Only a bridging visa granted on the basis of having commenced a judicial review application remains in force until the judicial review decision is made, as set in paragraph 010.513 which reads:

010.513           In the case of a visa granted to a non-citizen on the basis of judicial review of a decision – bridging visa:

(a)       coming into effect:

(i)        on grant; or

(ii)       when the substantive visa (if any) held by the holder ceases; and

(b)       permitting the holder to remain in Australia until:

(i)        subject to paragraph (c), 28 days after the judicial review proceedings (including proceedings on appeal, if any) are completed; or

(ii)       the grant of another bridging visa to the holder in respect of the same application for judicial review; or

(iii)      if the holder withdraws his or her application for judicial review – 28 days after that withdrawal; or

(iv)       if the substantive visa (if any) held by the holder is cancelled – that cancellation; and

(c)        if a court remits a matter to which the judicial review proceedings relate to a review authority, or to the Minister, for reconsideration – permitting the holder to remain in Australia in accordance with the relevant provision of paragraph 010.511 (b).

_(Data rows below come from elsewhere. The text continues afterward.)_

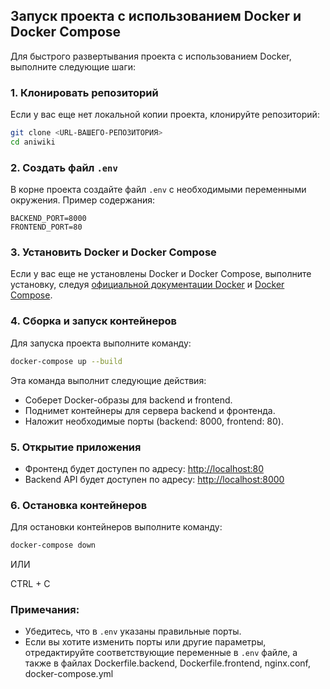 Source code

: ## Запуск проекта с использованием Docker и Docker Compose

Для быстрого развертывания проекта с использованием Docker, выполните следующие шаги:

### 1. Клонировать репозиторий

Если у вас еще нет локальной копии проекта, клонируйте репозиторий:

```bash
git clone <URL-ВАШЕГО-РЕПОЗИТОРИЯ>
cd aniwiki
```

### 2. Создать файл `.env`

В корне проекта создайте файл `.env` с необходимыми переменными окружения. Пример содержания:

```env
BACKEND_PORT=8000
FRONTEND_PORT=80
```

### 3. Установить Docker и Docker Compose

Если у вас еще не установлены Docker и Docker Compose, выполните установку, следуя [официальной документации Docker](https://docs.docker.com/get-docker/) и [Docker Compose](https://docs.docker.com/compose/install/).

### 4. Сборка и запуск контейнеров

Для запуска проекта выполните команду:

```bash
docker-compose up --build
```

Эта команда выполнит следующие действия:
- Соберет Docker-образы для backend и frontend.
- Поднимет контейнеры для сервера backend и фронтенда.
- Наложит необходимые порты (backend: 8000, frontend: 80).

### 5. Открытие приложения

- Фронтенд будет доступен по адресу: [http://localhost:80](http://localhost:80)
- Backend API будет доступен по адресу: [http://localhost:8000](http://localhost:8000)

### 6. Остановка контейнеров

Для остановки контейнеров выполните команду:

```bash
docker-compose down
``` 

ИЛИ 

CTRL + C

### Примечания:
- Убедитесь, что в `.env` указаны правильные порты.
- Если вы хотите изменить порты или другие параметры, отредактируйте соответствующие переменные в `.env` файле, а также в файлах Dockerfile.backend, Dockerfile.frontend, nginx.conf, docker-compose.yml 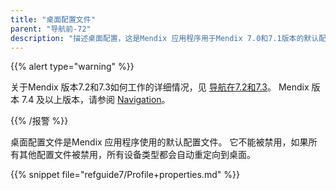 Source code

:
 ```yaml
---
title: "桌面配置文件"
parent: "导航前-72"
description: "描述桌面配置，这是Mendix 应用程序用于Mendix 7.0和7.1版本的默认配置文件。"
---
```


{{% alert type="warning" %}}

关于Mendix 版本7.2和7.3如何工作的详细情况，见 [导航在7.2和7.3](navigation-in-72-and-73)。 Mendix 版本 7.4 及以上版本，请参阅 [Navigation](navigation)。

{{% /报警 %}}

桌面配置文件是Mendix 应用程序使用的默认配置文件。 它不能被禁用，如果所有其他配置文件被禁用，所有设备类型都会自动重定向到桌面。

{{% snippet file="refguide7/Profile+properties.md" %}}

The conditions which apply to a bridging visa A granted on the basis of having lodged a valid application for visa or having commenced a judicial review action are as follows:

(4)       In any other case: whichever of conditions 8101, 8102, 8103, 8104, 8105, 8107, 8108, 8111 and 8112 applies to:

(a)       the visa held by the holder:

(i)        at the time of application; or

(ii)       if the bridging visa is granted under regulation 2.21B, at the time of grant; or

  • if the visa mentioned in subparagraph (a) (i) has ceased, or no visa is held by the holder at the time of grant – the last Bridging A (Class WA) or Bridging B (Class WB) visa held by the holder

8101 is the work condition and if the applicant had work rights initially then those rights remain in place until the judicial review application is determined. One criterion for being granted a “judicial review” bridging visa is that the applicant already holds a Bridging A or B visa.  So as can be seen once the chain of having a valid visa is broken then the applicant is no longer eligible for the Bridging A visa. But if the change of lawfulness is broken then the applicant no longer becomes eligible for a Bridging A visa.  The applicant is then an unlawful non-citizen and is eligible for a Bridging E visa with the work rights quagmire that that visa entails.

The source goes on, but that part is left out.